Air Force Lt. Col. Edward Alexander, staff assistant for satellite communications systems in the Defense Department's C3I Systems Office, says DoD is taking advantage of the commercial satellite market on two levels.
"We're reaping a tremendous dividend in new systems that we didn't have to pay a lot of development costs for," he noted. "We used to lead the commercial market in development and engineering, but that has flip-flopped. We are now able to buy satellites off the production line that are much more capable and can be flown much sooner. We're looking at three to four years rather than seven to 10" to develop a satellite.
"In addition we do a fair amount of leasing, and as there are more players in the marketplace, it is driving down rates," he said.
So far, the Defense Department has signed on for only limited use of the new satellites. The Pentagon is buying some 2,000 terminals for the Iridium system and building its own "gateway" ground station to access the system. Orbcomm has orders for 600 terminals for vehicle asset tracking from DoD, with the prospect to grow to 50,000.
"With a $100 million investment for the Iridium gateway, we can use the 66-satellite system" that cost about $5 billion to develop, he says. "For the next big class of commercial satellite--broadband systems like Teledesic and SkyBridge--we are looking at a similar scenario to leverage a system on orbit and just receive services."
Numerous DoD studies have concluded that, in the long run, it is cheaper for the military to own its own satellites than to rely on commercial services, but in the short term, military communications managers are finding that commercial satellites can fulfill immediate requirements within available budgets. Alexander points out that by law, contractors can only make 12 percent profit on a satellite DoD buys, but for commercial transponders, the markup is not regulated and can be 30-50 percent. DoD users who need communications that are nuclear-hardened or with anti-jamming features will have to be carried on Milstar or the Milstar Follow-On system since alternatives, whether they are military or commercial, will not have the costly protection features. For that reason, Alexander said, he sees commercial systems serving as an adjunct to DoD satellites, not as a replacement.
"Due to the declining congressional budgets for defense spending and the explosive growth in information, DoD has had to look at moving a good percentage of its day-to-day communications traffic from military systems to commercial systems," says Mary Ann Elliott. She is president and CEO of Arrowhead Space and Telecommunications of Falls Church, Va., a company that provides domestic and international satellite communications capacity to US military and other users. DoD information managers want to provide digital information, including detailed digital battlefield maps, to all participants in a conflict.
"This requires expansive amounts of bandwidth. They are looking at utilizing the mobile satellite systems, but increasingly, they are looking at Ka-, V- and Q-bands," Elliott says.
Although Elliott believes the military will find using commercial systems more expensive than owning its own, she said DoD and the services are being forced to go commercial because Congress won't allocate funds for new military satellite systems and because the services have been unable to define, fund, and build communications satellites in a timely fashion. As evidence, Elliott cites the $18 billion investment in Milstar, with its limited capacity and low data rate.
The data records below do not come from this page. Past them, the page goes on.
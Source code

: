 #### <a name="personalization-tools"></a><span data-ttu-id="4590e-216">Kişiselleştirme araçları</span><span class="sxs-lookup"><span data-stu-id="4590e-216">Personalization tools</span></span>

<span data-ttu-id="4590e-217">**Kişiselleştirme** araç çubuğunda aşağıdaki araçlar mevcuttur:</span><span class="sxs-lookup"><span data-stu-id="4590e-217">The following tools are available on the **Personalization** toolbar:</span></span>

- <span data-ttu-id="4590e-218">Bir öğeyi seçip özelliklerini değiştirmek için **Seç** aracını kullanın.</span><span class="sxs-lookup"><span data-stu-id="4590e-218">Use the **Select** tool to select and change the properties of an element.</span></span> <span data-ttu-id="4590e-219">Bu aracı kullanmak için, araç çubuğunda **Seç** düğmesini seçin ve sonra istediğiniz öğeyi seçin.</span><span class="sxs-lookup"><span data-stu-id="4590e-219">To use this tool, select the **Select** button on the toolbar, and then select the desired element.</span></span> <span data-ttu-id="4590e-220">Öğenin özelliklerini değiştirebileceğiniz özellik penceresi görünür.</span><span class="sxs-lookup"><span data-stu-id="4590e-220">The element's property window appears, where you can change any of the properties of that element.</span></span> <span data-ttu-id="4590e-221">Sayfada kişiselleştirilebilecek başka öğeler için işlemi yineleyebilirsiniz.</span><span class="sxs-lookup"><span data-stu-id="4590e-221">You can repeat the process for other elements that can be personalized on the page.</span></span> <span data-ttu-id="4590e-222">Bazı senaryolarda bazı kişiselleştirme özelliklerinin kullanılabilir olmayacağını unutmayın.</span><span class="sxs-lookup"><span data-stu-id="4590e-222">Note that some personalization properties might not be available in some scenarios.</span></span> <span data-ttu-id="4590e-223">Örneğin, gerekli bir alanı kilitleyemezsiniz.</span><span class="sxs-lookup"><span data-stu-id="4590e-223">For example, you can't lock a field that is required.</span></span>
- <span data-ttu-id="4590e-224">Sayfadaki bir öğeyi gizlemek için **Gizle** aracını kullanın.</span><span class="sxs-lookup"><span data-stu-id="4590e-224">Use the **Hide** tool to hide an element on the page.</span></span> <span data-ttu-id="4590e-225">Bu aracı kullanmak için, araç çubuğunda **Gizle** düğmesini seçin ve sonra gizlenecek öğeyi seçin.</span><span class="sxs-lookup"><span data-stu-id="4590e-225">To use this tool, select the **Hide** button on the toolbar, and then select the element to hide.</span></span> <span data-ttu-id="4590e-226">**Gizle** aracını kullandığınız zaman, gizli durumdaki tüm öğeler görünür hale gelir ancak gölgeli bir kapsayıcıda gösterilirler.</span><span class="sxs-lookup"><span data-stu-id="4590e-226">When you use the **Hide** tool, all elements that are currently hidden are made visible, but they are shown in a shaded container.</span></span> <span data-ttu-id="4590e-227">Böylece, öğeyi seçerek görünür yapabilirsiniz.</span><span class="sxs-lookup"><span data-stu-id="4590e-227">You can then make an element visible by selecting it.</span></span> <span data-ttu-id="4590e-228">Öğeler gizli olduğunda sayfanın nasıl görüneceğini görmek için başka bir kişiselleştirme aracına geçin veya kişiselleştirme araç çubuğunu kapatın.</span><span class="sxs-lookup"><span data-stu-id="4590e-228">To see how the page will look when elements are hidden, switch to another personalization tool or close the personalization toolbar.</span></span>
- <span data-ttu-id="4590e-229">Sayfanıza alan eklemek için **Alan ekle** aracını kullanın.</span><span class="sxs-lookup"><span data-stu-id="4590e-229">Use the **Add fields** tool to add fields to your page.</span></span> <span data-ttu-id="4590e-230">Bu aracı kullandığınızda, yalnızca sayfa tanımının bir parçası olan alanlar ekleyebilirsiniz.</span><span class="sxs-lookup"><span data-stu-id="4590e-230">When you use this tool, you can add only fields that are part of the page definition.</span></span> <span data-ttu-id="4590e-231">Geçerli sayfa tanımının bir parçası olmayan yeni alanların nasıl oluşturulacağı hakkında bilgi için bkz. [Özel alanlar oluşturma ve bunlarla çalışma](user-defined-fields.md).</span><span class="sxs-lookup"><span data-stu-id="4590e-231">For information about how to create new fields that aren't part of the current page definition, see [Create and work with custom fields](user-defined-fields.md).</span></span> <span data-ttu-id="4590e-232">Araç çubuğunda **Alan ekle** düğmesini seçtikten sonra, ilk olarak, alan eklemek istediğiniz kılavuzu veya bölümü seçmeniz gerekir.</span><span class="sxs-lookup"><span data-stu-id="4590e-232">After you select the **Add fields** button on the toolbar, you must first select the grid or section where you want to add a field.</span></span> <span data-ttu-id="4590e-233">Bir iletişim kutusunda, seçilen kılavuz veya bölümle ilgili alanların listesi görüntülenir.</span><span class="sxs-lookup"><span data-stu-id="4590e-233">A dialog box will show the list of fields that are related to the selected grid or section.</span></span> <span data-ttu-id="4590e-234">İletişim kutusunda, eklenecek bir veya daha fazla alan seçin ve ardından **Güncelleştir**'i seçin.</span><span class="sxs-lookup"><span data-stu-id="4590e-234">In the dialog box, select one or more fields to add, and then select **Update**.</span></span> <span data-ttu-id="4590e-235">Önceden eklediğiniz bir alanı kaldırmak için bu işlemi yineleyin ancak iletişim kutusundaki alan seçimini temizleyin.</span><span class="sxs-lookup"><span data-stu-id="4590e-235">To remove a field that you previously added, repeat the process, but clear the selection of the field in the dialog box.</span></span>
Already DoD buys some commercial satellite capacity through brokers like Arrowhead and Comsat, which holds a sizable contract from DISA to provide commercial satellite services. The Defense Department also is considering paying up front for a commercial space segment before it is used so that the commercial operators will consider special requirements like hardening of satellites against radiation or attack.
Elliott says DoD will have to deal with internal conflicts as it uses increasing amounts of commercial satellite services. "The government has to realize it is just another user on a commercial system, and not even a major user," Elliott remarked.